Energy, economic, and environmental assessment of a standalone hybrid renewable system for sustainable buildings with phase change materials and rooftop PV shading

Improving energy efficiency and power supply reliability in standalone buildings is essential for sustainable development. Enhancing building envelopes with phase change materials (PCM) can address economic challenges and reduce peak power demand issues for Heating, Ventilation, and Air Conditioning (HVAC) systems. This study proposes an optimized approach to determine the ideal location and thickness of PCMs across the roof. It also analyzes the impact of rooftop PV shadow on the thermal performance of PCM-enhanced roofs for a building designed in accordance with ANSI/ASHRAE Standard 140-2017. Furthermore, effective Building Evaluation Model (BEM) strategies are incorporated into a techno-economic assessment to optimize a PV, fuel generator, and battery energy system, with the goal of minimizing the cost of energy (COE). Utilizing a BioPCM with a melting temperature near the building's comfort zone (25 °C), the study finds that a single layer (1.12 cm) of PCM on both sides of the roof insulation delivers the best performance.
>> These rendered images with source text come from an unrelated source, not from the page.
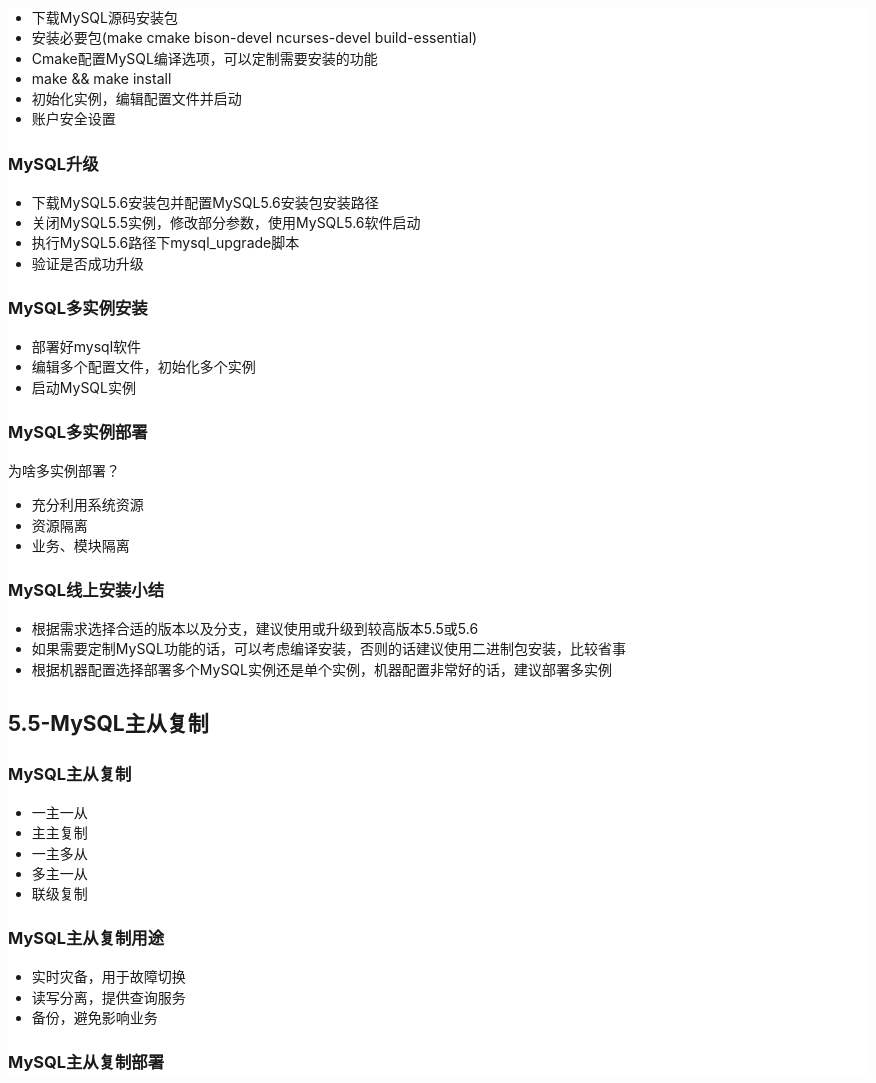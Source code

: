 * 下载MySQL源码安装包
* 安装必要包(make cmake bison-devel ncurses-devel build-essential)
* Cmake配置MySQL编译选项，可以定制需要安装的功能
* make && make install
* 初始化实例，编辑配置文件并启动
* 账户安全设置

### MySQL升级

* 下载MySQL5.6安装包并配置MySQL5.6安装包安装路径
* 关闭MySQL5.5实例，修改部分参数，使用MySQL5.6软件启动
* 执行MySQL5.6路径下mysql_upgrade脚本
* 验证是否成功升级

### MySQL多实例安装

* 部署好mysql软件
* 编辑多个配置文件，初始化多个实例
* 启动MySQL实例

### MySQL多实例部署

为啥多实例部署？

* 充分利用系统资源
* 资源隔离
* 业务、模块隔离

### MySQL线上安装小结

* 根据需求选择合适的版本以及分支，建议使用或升级到较高版本5.5或5.6
* 如果需要定制MySQL功能的话，可以考虑编译安装，否则的话建议使用二进制包安装，比较省事
* 根据机器配置选择部署多个MySQL实例还是单个实例，机器配置非常好的话，建议部署多实例


## 5.5-MySQL主从复制

### MySQL主从复制

* 一主一从
* 主主复制
* 一主多从
* 多主一从
* 联级复制

### MySQL主从复制用途

* 实时灾备，用于故障切换
* 读写分离，提供查询服务
* 备份，避免影响业务

### MySQL主从复制部署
The proposed method achieves over 4.79% annual energy savings without PV shading and 8.75% with PV shading, reduces energy costs to $0.15/kWh, supplies over 50% of energy from renewable resources, and lowers CO2 emissions by 41–54% compared to the reference case without roof enhancements. Additionally, implementing PV shading reduces heating and cooling demands by 14.3% and 7.2%, respectively, when standard roof insulation is applied, and by 6.9% and 2.3%, respectively, when roof insulation is poor. These findings provide valuable insights for various stakeholders in designing rooftop PV system strategies that enhance building power supply and support sustainable development goals.